Conservation efforts have paid off too well among the crocodile population
From being on the verge of extinction in the mid-70s, the crocodile population in India has seen a steady growth owing to conservation efforts. However, this has also resulted in increasing human-crocodile conflict.
Experts have raised concerns over human activity in crocodile habitats, which have cost human as well as crocodile lives.
Before conservation efforts took off, instances of conflict were reported mostly from West Bengal, Odisha and Andaman and Nicobar Islands. But now, conflicts now have extended to other areas such as Gujarat, Rajasthan and Madhya Pradesh.
Of the three crocodilians found in India, mugger crocodile and saltwater crocodile are on the endangered list of the IUCN (International Union for Conservation of Nature) while gharial, found only in the Indian subcontinent, is listed as critically endangered.
‘Numbers have gone up’
According to B.C. Choudhury, member of IUCN’s Species Survival Commission, the number of crocodiles in the wild has gone up from a few hundreds recorded in 1974 to several thousands now. “In the last 35 years, about 10,000 crocodiles were bred and released into habitats. Nearly 8,000 mother crocodiles are in captivity at 39 crocodile centres and 17 zoos across the country,” he told The Hindu.
Though the Union government has imposed a moratorium on the release of crocodiles into the wild, he said some States are still translocating them without considering the carrying capacity of the habitats.
Bivash Pandav of Wildlife Institute of India, who presented a paper on the Bhitarkanika mangroves in Odisha, at the Symposium on Human-Crocodile Conflict at the 2nd Asia Regional Conference of the Society for Conservation Biology here on Thursday, mentioned the high density of saltwater crocodile in one part of the mangroves while the other part had a sparse population. “The population of crocodiles, which was less than 100 in 1976, has now crossed 1,600.” The distribution, however, is skewed, he pointed out.
One of the reasons for the conflict is that the crocodile breeding season tends to overlap with the agricultural season, Mr.

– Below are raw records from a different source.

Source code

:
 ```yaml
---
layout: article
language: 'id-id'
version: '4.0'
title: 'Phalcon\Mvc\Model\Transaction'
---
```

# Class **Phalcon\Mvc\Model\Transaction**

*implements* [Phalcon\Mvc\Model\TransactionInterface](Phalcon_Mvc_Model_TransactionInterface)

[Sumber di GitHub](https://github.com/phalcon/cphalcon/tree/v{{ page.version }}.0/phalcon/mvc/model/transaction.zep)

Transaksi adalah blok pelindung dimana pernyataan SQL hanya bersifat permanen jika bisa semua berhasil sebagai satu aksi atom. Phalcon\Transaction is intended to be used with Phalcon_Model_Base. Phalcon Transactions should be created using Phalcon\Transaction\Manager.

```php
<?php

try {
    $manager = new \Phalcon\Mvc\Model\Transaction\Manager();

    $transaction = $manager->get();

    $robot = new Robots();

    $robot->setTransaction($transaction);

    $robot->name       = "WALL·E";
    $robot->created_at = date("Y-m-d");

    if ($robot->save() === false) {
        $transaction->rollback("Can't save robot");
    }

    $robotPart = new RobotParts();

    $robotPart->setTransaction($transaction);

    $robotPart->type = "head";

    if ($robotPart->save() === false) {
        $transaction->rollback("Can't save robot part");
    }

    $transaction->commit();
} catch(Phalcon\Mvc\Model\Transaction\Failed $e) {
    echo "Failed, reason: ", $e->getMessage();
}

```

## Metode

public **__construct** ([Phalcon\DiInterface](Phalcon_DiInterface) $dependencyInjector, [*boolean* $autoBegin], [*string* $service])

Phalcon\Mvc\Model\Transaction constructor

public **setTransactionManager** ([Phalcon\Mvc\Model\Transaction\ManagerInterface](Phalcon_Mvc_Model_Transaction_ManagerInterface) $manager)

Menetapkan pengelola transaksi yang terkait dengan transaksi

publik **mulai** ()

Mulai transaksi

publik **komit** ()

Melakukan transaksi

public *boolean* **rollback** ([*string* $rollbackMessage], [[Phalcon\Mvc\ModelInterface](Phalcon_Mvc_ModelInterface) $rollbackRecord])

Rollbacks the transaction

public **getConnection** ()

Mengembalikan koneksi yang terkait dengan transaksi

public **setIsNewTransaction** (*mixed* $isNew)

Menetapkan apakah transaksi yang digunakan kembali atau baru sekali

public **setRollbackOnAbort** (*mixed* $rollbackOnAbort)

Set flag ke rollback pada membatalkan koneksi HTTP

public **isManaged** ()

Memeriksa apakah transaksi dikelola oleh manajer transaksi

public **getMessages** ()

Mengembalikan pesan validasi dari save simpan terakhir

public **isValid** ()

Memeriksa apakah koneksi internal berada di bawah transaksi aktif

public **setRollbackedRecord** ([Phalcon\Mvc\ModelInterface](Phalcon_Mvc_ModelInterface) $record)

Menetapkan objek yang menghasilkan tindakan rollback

Choudhury said. Crocodiles, being highly territorial, tend to be overcautious while protecting their nests.
Why the conflicts
Livelihood-based sustenance activities such as fishing and agriculture, illegal fishing in protected habitats and increase in the use of water bodies for recreation purposes among others are bringing crocodiles into conflict with humans.
According to Nikhil Whitaker, curator of Madras Crocodile Bank Trust (MCBT), factors in crocodile attacks include self-defence, mistaken identity and defending nests and the young. But, he added, in some locations, indigenous people have lived with the reptiles without any conflict.
Shift in dietary habits and increasing number of stray dogs are also among the reasons for human-crocodile conflict. Mr. Choudhury said: “In the Andamans, migrants, who prefer chicken over seafood, have brought the chicken culture. Chicken waste is disposed of in the creeks, attracting crocodiles to human habitation.” Likewise, stray dogs attack crocodile nests looking for eggs.